[Document images with source code]
========
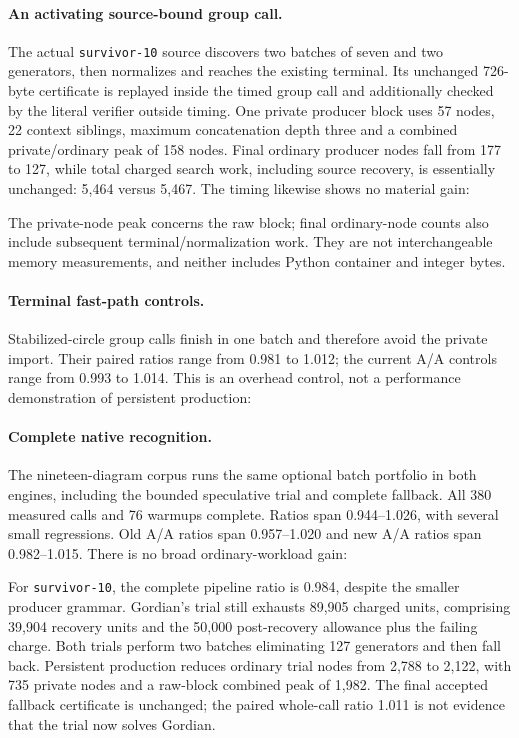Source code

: \paragraph{An activating source-bound group call.}
The actual \texttt{survivor-10} source discovers two batches of seven and two
generators, then normalizes and reaches the existing terminal. Its unchanged
726-byte certificate is replayed inside the timed group call and additionally
checked by the literal verifier outside timing. One private producer block
uses 57 nodes, 22 context siblings, maximum concatenation depth three and a
combined private/ordinary peak of 158 nodes. Final ordinary producer nodes
fall from 177 to 127, while total charged search work, including source
recovery, is essentially unchanged: 5,464 versus 5,467. The timing likewise
shows no material gain:


The private-node peak concerns the raw block; final ordinary-node counts also
include subsequent terminal/normalization work. They are not interchangeable
memory measurements, and neither includes Python container and integer bytes.

\paragraph{Terminal fast-path controls.}
Stabilized-circle group calls finish in one batch and therefore avoid the
private import. Their paired ratios range from 0.981 to 1.012; the current
A/A controls range from 0.993 to 1.014. This is an overhead control, not a
performance demonstration of persistent production:


\paragraph{Complete native recognition.}
The nineteen-diagram corpus runs the same optional batch portfolio in both
engines, including the bounded speculative trial and complete fallback.
All 380 measured calls and 76 warmups complete. Ratios span 0.944--1.026,
with several small regressions. Old A/A ratios span 0.957--1.020 and new A/A
ratios span 0.982--1.015. There is no broad ordinary-workload gain:


For \texttt{survivor-10}, the complete pipeline ratio is 0.984, despite the
smaller producer grammar. Gordian's trial still exhausts 89,905 charged units,
comprising 39,904 recovery units and the 50,000 post-recovery allowance plus
the failing charge. Both trials perform two batches eliminating 127 generators
and then fall back. Persistent production reduces ordinary trial nodes from
2,788 to 2,122, with 735 private nodes and a raw-block combined peak of 1,982.
The final accepted fallback certificate is unchanged; the paired whole-call
ratio 1.011 is not evidence that the trial now solves Gordian.

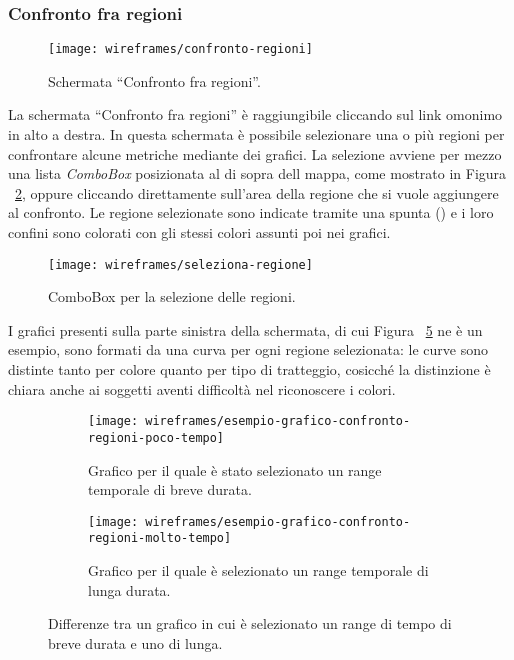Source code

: \documentclass[../../../main.tex]{subfiles}
\begin{document}
\subsubsection{Confronto fra regioni}\label{ss:confronto-fra-regioni}
\begin{figure}[H]
    \centering
    \texttt{[image: wireframes/confronto-regioni]}
    \caption{Schermata ``Confronto fra regioni''.}
    \label{fig:confronto-regioni}
\end{figure}
La schermata ``Confronto fra regioni'' è raggiungibile cliccando sul link omonimo in alto a destra. In questa schermata è possibile selezionare una o più regioni per confrontare alcune metriche mediante dei grafici. La selezione avviene per mezzo una lista \textit{ComboBox} posizionata al di sopra dell mappa, come mostrato in Figura ~\ref{fig:seleziona-regione}, oppure cliccando direttamente sull'area della regione che si vuole aggiungere al confronto. Le regione selezionate sono indicate tramite una spunta (\checkmark) e i loro confini sono colorati con gli stessi colori assunti poi nei grafici.

\begin{figure}[H]
    \centering
    \texttt{[image: wireframes/seleziona-regione]}
    \caption{ComboBox per la selezione delle regioni.}
    \label{fig:seleziona-regione}
\end{figure}

I grafici presenti sulla parte sinistra della schermata, di cui Figura ~\ref{fig:esempio-grafico-confronto-regioni} ne è un esempio, sono formati da una curva per ogni regione selezionata: le curve sono distinte tanto per colore quanto per tipo di tratteggio, cosicché la distinzione è chiara anche ai soggetti aventi difficoltà nel riconoscere i colori.

\begin{figure}[H]
    \begin{subfigure}[b]{0.5\textwidth}
        \centering
        \texttt{[image: wireframes/esempio-grafico-confronto-regioni-poco-tempo]}
        \caption{Grafico per il quale è stato selezionato un range temporale di breve durata.}
        \label{fig:esempio-grafico-confronto-regioni-poco-tempo}
    \end{subfigure}
\hfill
    \begin{subfigure}[b]{0.45\textwidth}
        \centering
        \texttt{[image: wireframes/esempio-grafico-confronto-regioni-molto-tempo]}
        \caption{Grafico per il quale è selezionato un range temporale di lunga durata.}\label{fig:esempio-grafico-confronto-regioni-molto-tempo}
    \end{subfigure}
    \caption{Differenze tra un grafico in cui è selezionato un range di tempo di breve durata e uno di lunga.}
    \label{fig:esempio-grafico-confronto-regioni}
\end{figure}
\clearpage
\end{document}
========
> _Task objective_
Your answer should consist of every line from the entries that holds "paragraph".

> _Expected answer_
: \paragraph{An activating source-bound group call.}
\paragraph{Terminal fast-path controls.}
\paragraph{Complete native recognition.}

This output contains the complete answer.